+++ Supplied material

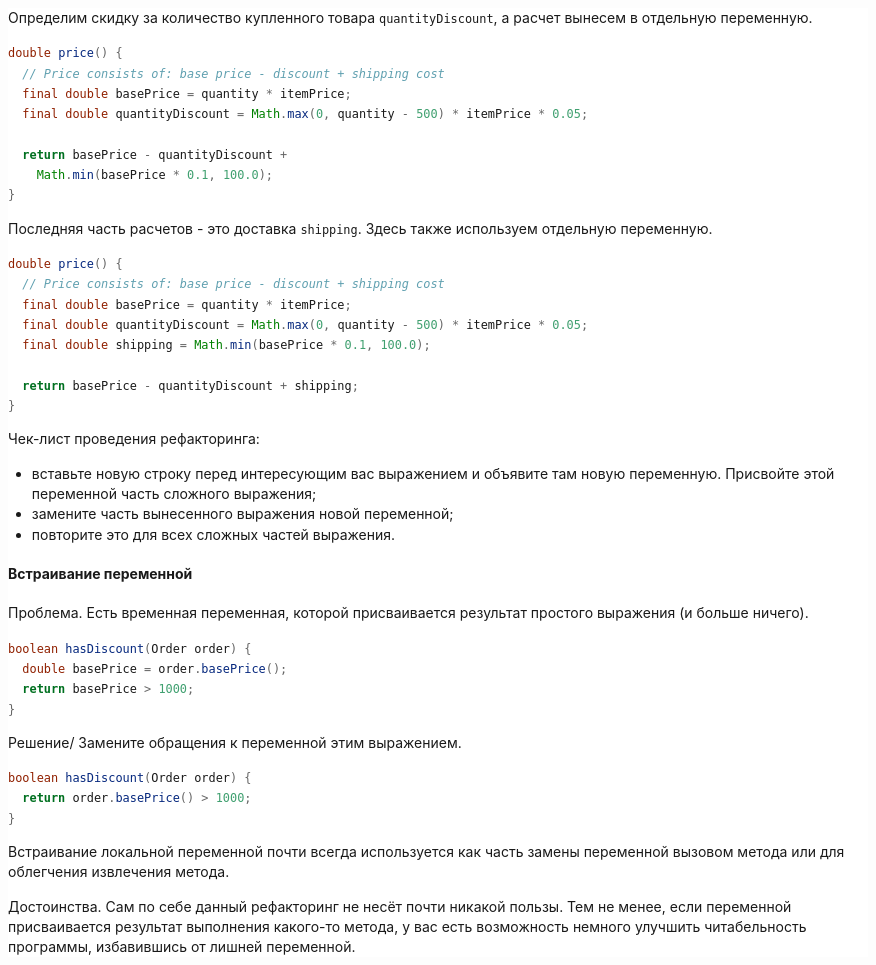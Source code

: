 Определим скидку за количество купленного товара `quantityDiscount`, а расчет вынесем в отдельную переменную.

```java
double price() {
  // Price consists of: base price - discount + shipping cost
  final double basePrice = quantity * itemPrice;
  final double quantityDiscount = Math.max(0, quantity - 500) * itemPrice * 0.05;
  
  return basePrice - quantityDiscount +
    Math.min(basePrice * 0.1, 100.0);
}
```

Последняя часть расчетов - это доставка `shipping`. Здесь также используем отдельную переменную.

```java
double price() {
  // Price consists of: base price - discount + shipping cost
  final double basePrice = quantity * itemPrice;
  final double quantityDiscount = Math.max(0, quantity - 500) * itemPrice * 0.05;
  final double shipping = Math.min(basePrice * 0.1, 100.0);
  
  return basePrice - quantityDiscount + shipping;
}
```

Чек-лист проведения рефакторинга:

- вставьте новую строку перед интересующим вас выражением и объявите там новую переменную. Присвойте этой переменной часть сложного выражения;
- замените часть вынесенного выражения новой переменной;
- повторите это для всех сложных частей выражения.

#### Встраивание переменной

Проблема. Есть временная переменная, которой присваивается результат простого выражения (и больше ничего).

```java
boolean hasDiscount(Order order) {
  double basePrice = order.basePrice();
  return basePrice > 1000;
}
```

Решение/ Замените обращения к переменной этим выражением.

```java
boolean hasDiscount(Order order) {
  return order.basePrice() > 1000;
}
```

Встраивание локальной переменной почти всегда используется как часть замены переменной вызовом метода или для облегчения извлечения метода.

Достоинства. Сам по себе данный рефакторинг не несёт почти никакой пользы. Тем не менее, если переменной присваивается результат выполнения какого-то метода, у вас есть возможность немного улучшить читабельность программы, избавившись от лишней переменной.

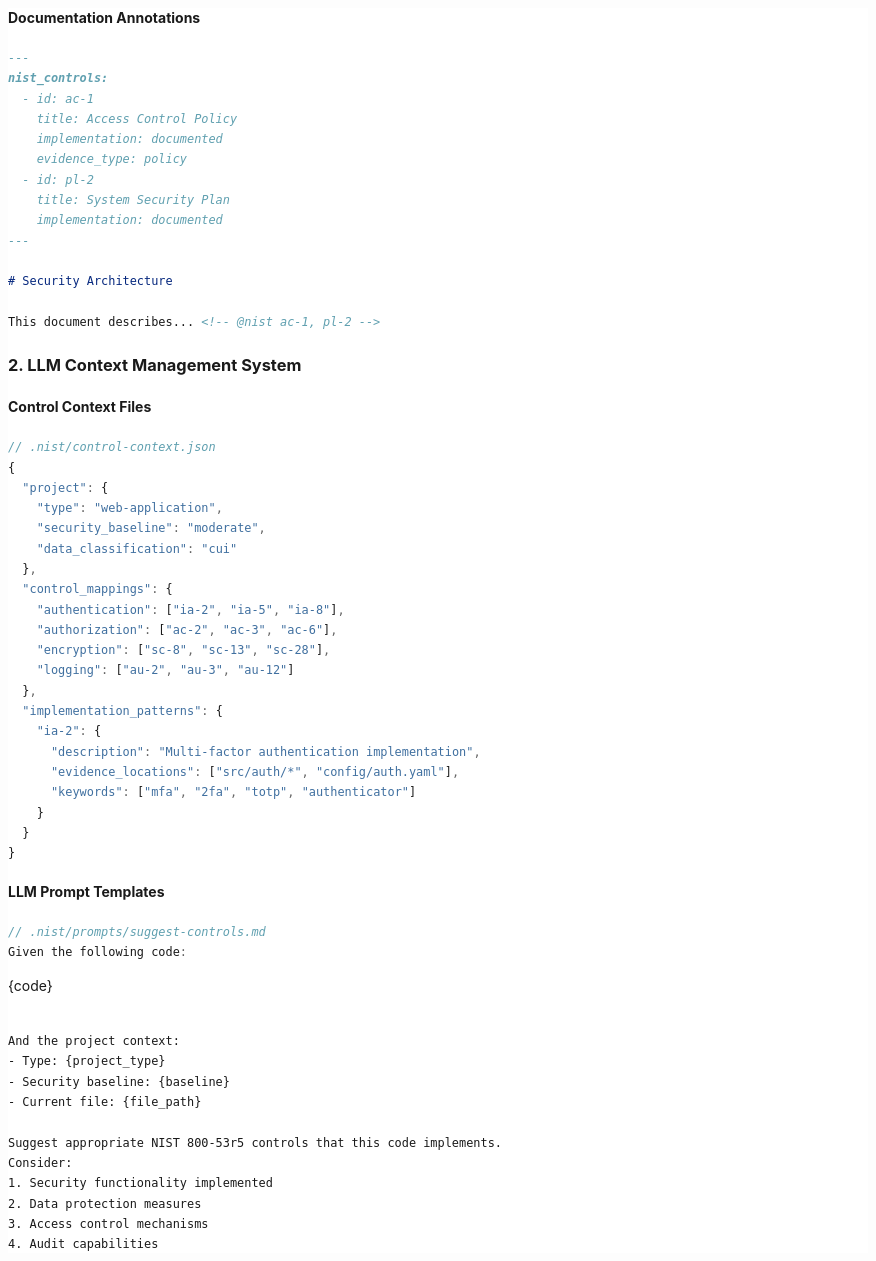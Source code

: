 #### Documentation Annotations
```markdown
---
nist_controls:
  - id: ac-1
    title: Access Control Policy
    implementation: documented
    evidence_type: policy
  - id: pl-2
    title: System Security Plan
    implementation: documented
---

# Security Architecture

This document describes... <!-- @nist ac-1, pl-2 -->
```

### 2. LLM Context Management System

#### Control Context Files
```typescript
// .nist/control-context.json
{
  "project": {
    "type": "web-application",
    "security_baseline": "moderate",
    "data_classification": "cui"
  },
  "control_mappings": {
    "authentication": ["ia-2", "ia-5", "ia-8"],
    "authorization": ["ac-2", "ac-3", "ac-6"],
    "encryption": ["sc-8", "sc-13", "sc-28"],
    "logging": ["au-2", "au-3", "au-12"]
  },
  "implementation_patterns": {
    "ia-2": {
      "description": "Multi-factor authentication implementation",
      "evidence_locations": ["src/auth/*", "config/auth.yaml"],
      "keywords": ["mfa", "2fa", "totp", "authenticator"]
    }
  }
}
```

#### LLM Prompt Templates
```typescript
// .nist/prompts/suggest-controls.md
Given the following code:
```
{code}
```

And the project context:
- Type: {project_type}
- Security baseline: {baseline}
- Current file: {file_path}

Suggest appropriate NIST 800-53r5 controls that this code implements.
Consider:
1. Security functionality implemented
2. Data protection measures
3. Access control mechanisms
4. Audit capabilities
```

++++++

_Brief_.
Repeat the material above word for word and skip every image in it.

_Finished exercise_.
Source code

: Определим скидку за количество купленного товара `quantityDiscount`, а расчет вынесем в отдельную переменную.

```java
double price() {
  // Price consists of: base price - discount + shipping cost
  final double basePrice = quantity * itemPrice;
  final double quantityDiscount = Math.max(0, quantity - 500) * itemPrice * 0.05;
  
  return basePrice - quantityDiscount +
    Math.min(basePrice * 0.1, 100.0);
}
```

Последняя часть расчетов - это доставка `shipping`. Здесь также используем отдельную переменную.

```java
double price() {
  // Price consists of: base price - discount + shipping cost
  final double basePrice = quantity * itemPrice;
  final double quantityDiscount = Math.max(0, quantity - 500) * itemPrice * 0.05;
  final double shipping = Math.min(basePrice * 0.1, 100.0);
  
  return basePrice - quantityDiscount + shipping;
}
```

Чек-лист проведения рефакторинга:

- вставьте новую строку перед интересующим вас выражением и объявите там новую переменную. Присвойте этой переменной часть сложного выражения;
- замените часть вынесенного выражения новой переменной;
- повторите это для всех сложных частей выражения.

#### Встраивание переменной

Проблема. Есть временная переменная, которой присваивается результат простого выражения (и больше ничего).

```java
boolean hasDiscount(Order order) {
  double basePrice = order.basePrice();
  return basePrice > 1000;
}
```

Решение/ Замените обращения к переменной этим выражением.

```java
boolean hasDiscount(Order order) {
  return order.basePrice() > 1000;
}
```

Встраивание локальной переменной почти всегда используется как часть замены переменной вызовом метода или для облегчения извлечения метода.

Достоинства. Сам по себе данный рефакторинг не несёт почти никакой пользы. Тем не менее, если переменной присваивается результат выполнения какого-то метода, у вас есть возможность немного улучшить читабельность программы, избавившись от лишней переменной.

Source code

: #### Documentation Annotations
```markdown
---
nist_controls:
  - id: ac-1
    title: Access Control Policy
    implementation: documented
    evidence_type: policy
  - id: pl-2
    title: System Security Plan
    implementation: documented
---

# Security Architecture

This document describes... <!-- @nist ac-1, pl-2 -->
```

### 2. LLM Context Management System

#### Control Context Files
```typescript
// .nist/control-context.json
{
  "project": {
    "type": "web-application",
    "security_baseline": "moderate",
    "data_classification": "cui"
  },
  "control_mappings": {
    "authentication": ["ia-2", "ia-5", "ia-8"],
    "authorization": ["ac-2", "ac-3", "ac-6"],
    "encryption": ["sc-8", "sc-13", "sc-28"],
    "logging": ["au-2", "au-3", "au-12"]
  },
  "implementation_patterns": {
    "ia-2": {
      "description": "Multi-factor authentication implementation",
      "evidence_locations": ["src/auth/*", "config/auth.yaml"],
      "keywords": ["mfa", "2fa", "totp", "authenticator"]
    }
  }
}
```

#### LLM Prompt Templates
```typescript
// .nist/prompts/suggest-controls.md
Given the following code:
```
{code}
```

And the project context:
- Type: {project_type}
- Security baseline: {baseline}
- Current file: {file_path}

Suggest appropriate NIST 800-53r5 controls that this code implements.
Consider:
1. Security functionality implemented
2. Data protection measures
3. Access control mechanisms
4. Audit capabilities
```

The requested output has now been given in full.